Rogan figured out a neat approach for pipelining with curl using the config option, the resulting code looks like this:
time curl -s --config \ <(for x in \ $(curl -s --config \ <(for i in `seq 1 3` do echo "url=http://127.0.0.1:8080/$i" done) \ | grep -oE "AS[0-9]{1,9}" \ | sort -u) do echo "url=http://127.0.0.1:8080/$x" done) \ | grep -Eo '[0-9\.]{7,15}\/[0-9]{1,2}' \ | sort -u
This creates a list of url=… with newlines between them, and feeds that to curl as a config file with a shell redirect <.

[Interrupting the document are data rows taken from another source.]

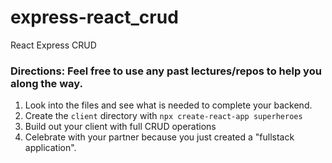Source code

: # express-react_crud
React Express CRUD

### Directions: Feel free to use any past lectures/repos to help you along the way.
1. Look into the files and see what is needed to complete your backend.
1. Create the `client` directory with `npx create-react-app superheroes`
1. Build out your client with full CRUD operations
1. Celebrate with your partner because you just created a "fullstack application".
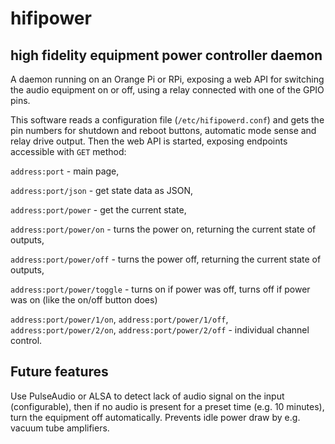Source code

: # hifipower

high fidelity equipment power controller daemon
-----------------------------------------------

A daemon running on an Orange Pi or RPi, exposing a web API for switching the audio equipment on or off, using a relay connected with one of the GPIO pins.

This software reads a configuration file (``/etc/hifipowerd.conf``) and gets the pin numbers for shutdown and reboot buttons, automatic mode sense and relay drive output. Then the web API is started, exposing endpoints accessible with ``GET`` method:

``address:port`` - main page,

``address:port/json`` - get state data as JSON,

``address:port/power`` - get the current state,

``address:port/power/on`` - turns the power on, returning the current state of outputs,

``address:port/power/off`` - turns the power off, returning the current state of outputs,

``address:port/power/toggle`` - turns on if power was off, turns off if power was on (like the on/off button does)

``address:port/power/1/on``, ``address:port/power/1/off``, ``address:port/power/2/on``, ``address:port/power/2/off`` - individual channel control.

Future features
---------------

Use PulseAudio or ALSA to detect lack of audio signal on the input (configurable), then if no audio is present for a preset time (e.g. 10 minutes), turn the equipment off automatically. Prevents idle power draw by e.g. vacuum tube amplifiers.
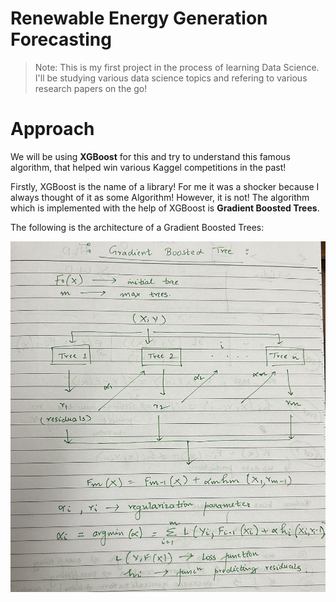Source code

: # Renewable Energy Generation Forecasting

> Note: This is my first project in the process of learning Data Science. I'll be studying various data science topics and refering to various research papers on the go! 

# Approach

We will be using **XGBoost** for this and try to understand this famous algorithm, that helped win various Kaggel competitions in the past! 

Firstly, XGBoost is the name of a library! For me it was a shocker because I always thought of it as some Algorithm! However, it is not! The algorithm which is implemented with the help of XGBoost is **Gradient Boosted Trees**.

The following is the architecture of a Gradient Boosted Trees:

<img src="https://github.com/Amik-Sen-Fun/Renewable-Energy-Generation-Forecasting/blob/main/Notes/Gradient_Boosted_Tree_Architecture.jpeg">


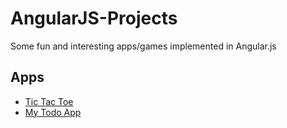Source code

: # AngularJS-Projects
Some fun and interesting apps/games implemented in Angular.js

## Apps
* [Tic Tac Toe](TicTacToe)
* [My Todo App](MyTodoApp)
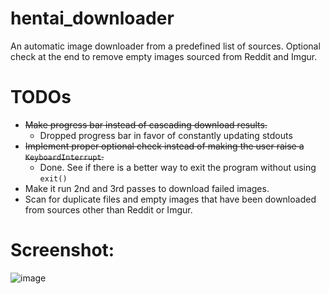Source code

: # hentai_downloader
An automatic image downloader from a predefined list of sources. Optional check at the end to remove empty images sourced from Reddit and Imgur.

# TODOs
- ~~Make progress bar instead of cascading download results.~~
  - Dropped progress bar in favor of constantly updating stdouts
- ~~Implement proper optional check instead of making the user raise a `KeyboardInterrupt`.~~
  - Done. See if there is a better way to exit the program without using `exit()`
- Make it run 2nd and 3rd passes to download failed images.
- Scan for duplicate files and empty images that have been downloaded from sources other than Reddit or Imgur.

# Screenshot:
![image](https://user-images.githubusercontent.com/61984863/149300333-8b384527-6c4a-4057-8dd4-318f0c9cd839.png)
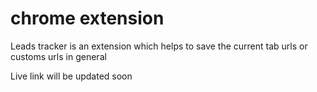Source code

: # chrome extension

Leads tracker is an extension which helps to save the current tab urls or customs urls in general

Live link will be updated soon
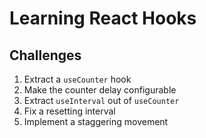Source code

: # Learning React Hooks

## Challenges

1. Extract a `useCounter` hook
2. Make the counter delay configurable
3. Extract `useInterval` out of `useCounter`
4. Fix a resetting interval
5. Implement a staggering movement
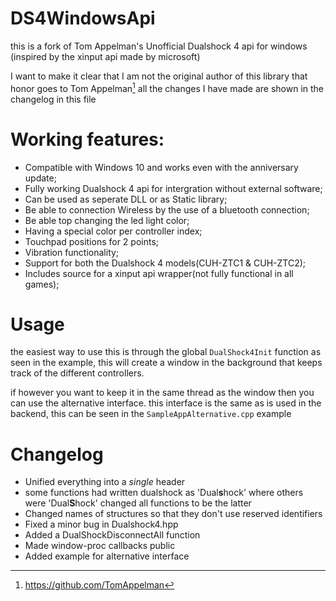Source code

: # DS4WindowsApi
this is a fork of Tom Appelman's 
Unofficial Dualshock 4 api for windows
(inspired by the xinput api made by microsoft)

I want to make it clear that I am not the original author of this library
that honor goes to Tom Appelman[^1] all the changes I have made are shown in the changelog in this file 
[^1]: https://github.com/TomAppelman

# Working features:
- Compatible with Windows 10 and works even with the anniversary update;
- Fully working Dualshock 4 api for intergration without external software;
- Can be used as seperate DLL or as Static library;
- Be able to connection Wireless by the use of a bluetooth connection;
- Be able top changing the led light color;
- Having a special color per controller index;
- Touchpad positions for 2 points;
- Vibration functionality;
- Support for both the Dualshock 4 models(CUH-ZTC1 & CUH-ZTC2);
- Includes source for a xinput api wrapper(not fully functional in all games);

# Usage
the easiest way to use this is through the global `DualShock4Init` function as seen in the example,
this will create a window in the background that keeps track of the different controllers.

if however you want to keep it in the same thread as the window then you can use the alternative interface.
this interface is the same as is used in the backend, this can be seen in the `SampleAppAlternative.cpp` example

# Changelog
* Unified everything into a *single* header
* some functions had written dualshock as 'Dual**s**hock' where others were 'Dual**S**hock'
changed all functions to be the latter
* Changed names of structures so that they don't use reserved identifiers
* Fixed a minor bug in Dualshock4.hpp
* Added a DualShockDisconnectAll function
* Made window-proc callbacks public
* Added example for alternative interface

It’s a bit less readable, and much of the execution time gets hidden in the first curl process, but let’s check how it performs:
curl -s --config 0.69s user 0.60s system 9% cpu 14.336 total grep --color -Eo '[0-9\.]{7,15}\/[0-9]{1,2}' 13.97s user 0.10s system 98% cpu 14.339 total sort -u 0.14s user 0.05s system 1% cpu 14.522 total 14.522 total time 44 867 frames 292 995 529 bytes
Whoa, that’s half the time and more than half the number of frames of the multi process version. It’s only 1% smaller when looking at total bytes though. So the extra packets really do provide a lot of processing overhead, despite not resulting in much of a data increase.
Approach 3: Hybrid
Next up I wanted to if we could combine both approaches, which lead to some fun scripting. Here’s the result:
for x in $(for i in $(seq 1 3) do echo "http://127.0.0.1:8080/$i" done \ | xargs -L1 -P3 curl -s \ | grep -oE "AS[0-9]{1,9}" \ | sort -u) do echo "http://127.0.0.1:8080/$x" done \ | xargs -L287 -P20 curl -s \ |grep -Eo '[0-9\.]{7,15}\/[0-9]{1,2}' \ | sort -u
This doesn’t use Rogan’s nifty –config trick for curl, but rather just passes the URLs as input, and controls how many URLs will be pipelined with -L. I think it’s a little more readable. Given the first loop pulls three pages, it makes sense to do those simultaneously, hence -L1 -P3. For the latter one, I took the 5 703 pages that would need to be fetched, and divided them by our 20 processes from earlier, which gave me the 287.
This gives the following results:
for x in ; do; echo "http://127.0.0.1:8080/$x"; done 0.13s user 0.06s system 128% cpu 0.146 total xargs -L287 -P20 curl -s 0.83s user 1.16s system 13% cpu 14.541 total grep --color -Eo '[0-9\.]{7,15}\/[0-9]{1,2}' 13.64s user 0.28s system 95% cpu 14.543 total sort -u 0.13s user 0.05s system 1% cpu 14.704 total 14.704 total time 48 318 frames 293 187 882 bytes
So this ends up with much the same performance as the pipelined version, with a few thousand more frames and a few hundred more kilobytes.
Conclusion
Test | Base | Parallel | Pipelined | Hybrid |
Time m:s.ms | 2:07.94 | 31.337 | 14.522 | 14.704 |
Frames | 94 764 | 94 777 | 44 867 | 48 318 |
Data M | 282.21 | 282.39 | 279.42 | 279.60 |
If you need to make lots of smaller HTTP requests, use curl’s pipelining for maximum speed and bandwidth. If you find yourself needing a quick speed up for your average shell script, xargs -P is your friend. You could also use parallel (which ended up much slower in these tests), which would let you run the work across multiple hosts. Hopefully, you also picked up some shell script-fu.